**PROBLEM DESCRIPTION**. Apart from the images, reproduce all of the data word for word.

**Saved data entries**.
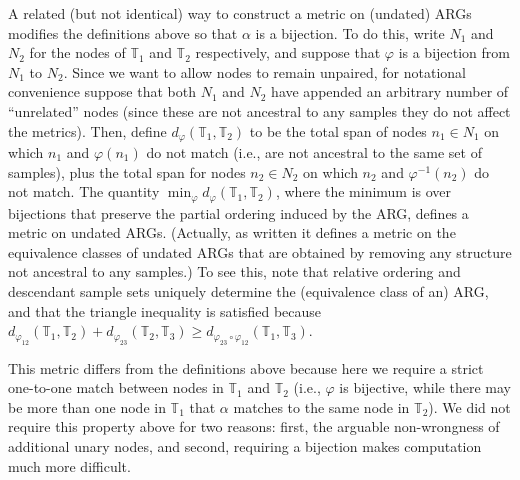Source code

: \documentclass[10pt,twoside,lineno]{gsajnl}
\newcommand{\T}{\mathbb{T}}
\begin{document}
A related (but not identical) way to construct a metric on (undated) ARGs
modifies the definitions above so that $\alpha$ is a bijection.
To do this, write $N_1$ and $N_2$ for the nodes of $\T_1$ and $\T_2$ respectively,
and suppose that $\varphi$ is a bijection from $N_1$ to $N_2$.
Since we want to allow nodes to remain unpaired,
for notational convenience suppose that both $N_1$ and $N_2$ have appended an arbitrary
number of ``unrelated'' nodes (since these are not ancestral to any samples they do not affect the metrics).
Then, define $d_\varphi(\T_1,\T_2)$ to be the total span of nodes $n_1 \in N_1$
on which $n_1$ and $\varphi(n_1)$ do not match (i.e., are not ancestral to the same set of samples),
plus the total span for nodes $n_2 \in N_2$ on which $n_2$ and $\varphi^{-1}(n_2)$ do not match.
The quantity $\min_\varphi d_\varphi(\T_1,\T_2)$,
where the minimum is over bijections that preserve the partial ordering induced by the ARG,
defines a metric on undated ARGs.
(Actually, as written it defines a metric on the equivalence classes of undated ARGs
that are obtained by removing any structure not ancestral to any samples.)
To see this, note that
relative ordering and descendant sample sets uniquely determine the (equivalence class of an) ARG,
and that the triangle inequality is satisfied because
$d_{\varphi_{12}}(\T_1,\T_2) + d_{\varphi_{23}}(\T_2,\T_3) \ge d_{\varphi_{23}\circ\varphi_{12}}(\T_1,\T_3)$.

This metric differs from the definitions above because here
we require a strict one-to-one match between nodes in $\T_1$ and $\T_2$
(i.e., $\varphi$ is bijective, while there may be more than one node in $\T_1$
that $\alpha$ matches to the same node in $\T_2$).
We did not require this property above for two reasons:
first, the arguable non-wrongness of additional unary nodes,
and second, requiring a bijection makes computation much more difficult.
\end{document}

**TASK OUTPUT**.
Source code

: \documentclass[10pt,twoside,lineno]{gsajnl}
\newcommand{\T}{\mathbb{T}}
\begin{document}
A related (but not identical) way to construct a metric on (undated) ARGs
modifies the definitions above so that $\alpha$ is a bijection.
To do this, write $N_1$ and $N_2$ for the nodes of $\T_1$ and $\T_2$ respectively,
and suppose that $\varphi$ is a bijection from $N_1$ to $N_2$.
Since we want to allow nodes to remain unpaired,
for notational convenience suppose that both $N_1$ and $N_2$ have appended an arbitrary
number of ``unrelated'' nodes (since these are not ancestral to any samples they do not affect the metrics).
Then, define $d_\varphi(\T_1,\T_2)$ to be the total span of nodes $n_1 \in N_1$
on which $n_1$ and $\varphi(n_1)$ do not match (i.e., are not ancestral to the same set of samples),
plus the total span for nodes $n_2 \in N_2$ on which $n_2$ and $\varphi^{-1}(n_2)$ do not match.
The quantity $\min_\varphi d_\varphi(\T_1,\T_2)$,
where the minimum is over bijections that preserve the partial ordering induced by the ARG,
defines a metric on undated ARGs.
(Actually, as written it defines a metric on the equivalence classes of undated ARGs
that are obtained by removing any structure not ancestral to any samples.)
To see this, note that
relative ordering and descendant sample sets uniquely determine the (equivalence class of an) ARG,
and that the triangle inequality is satisfied because
$d_{\varphi_{12}}(\T_1,\T_2) + d_{\varphi_{23}}(\T_2,\T_3) \ge d_{\varphi_{23}\circ\varphi_{12}}(\T_1,\T_3)$.

This metric differs from the definitions above because here
we require a strict one-to-one match between nodes in $\T_1$ and $\T_2$
(i.e., $\varphi$ is bijective, while there may be more than one node in $\T_1$
that $\alpha$ matches to the same node in $\T_2$).
We did not require this property above for two reasons:
first, the arguable non-wrongness of additional unary nodes,
and second, requiring a bijection makes computation much more difficult.
\end{document}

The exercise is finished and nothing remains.